▶ _PROVIDED INFORMATION_:
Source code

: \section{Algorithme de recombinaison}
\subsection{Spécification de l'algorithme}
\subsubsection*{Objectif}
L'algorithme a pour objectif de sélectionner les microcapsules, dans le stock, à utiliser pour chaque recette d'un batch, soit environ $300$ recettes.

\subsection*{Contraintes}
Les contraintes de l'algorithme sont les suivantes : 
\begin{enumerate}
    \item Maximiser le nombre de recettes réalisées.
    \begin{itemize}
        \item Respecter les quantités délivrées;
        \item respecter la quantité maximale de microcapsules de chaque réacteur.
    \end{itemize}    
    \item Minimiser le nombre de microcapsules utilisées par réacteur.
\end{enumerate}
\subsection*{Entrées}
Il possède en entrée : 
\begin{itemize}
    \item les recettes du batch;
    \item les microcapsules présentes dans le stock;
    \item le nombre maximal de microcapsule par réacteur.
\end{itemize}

▶ _ACTIVITY_:
Your task is to transcribe the listing in full, so that each line reads exactly as before.

▶ _WRITTEN REPLY_:
Source code

: \section{Algorithme de recombinaison}
\subsection{Spécification de l'algorithme}
\subsubsection*{Objectif}
L'algorithme a pour objectif de sélectionner les microcapsules, dans le stock, à utiliser pour chaque recette d'un batch, soit environ $300$ recettes.

\subsection*{Contraintes}
Les contraintes de l'algorithme sont les suivantes : 
\begin{enumerate}
    \item Maximiser le nombre de recettes réalisées.
    \begin{itemize}
        \item Respecter les quantités délivrées;
        \item respecter la quantité maximale de microcapsules de chaque réacteur.
    \end{itemize}    
    \item Minimiser le nombre de microcapsules utilisées par réacteur.
\end{enumerate}
\subsection*{Entrées}
Il possède en entrée : 
\begin{itemize}
    \item les recettes du batch;
    \item les microcapsules présentes dans le stock;
    \item le nombre maximal de microcapsule par réacteur.
\end{itemize}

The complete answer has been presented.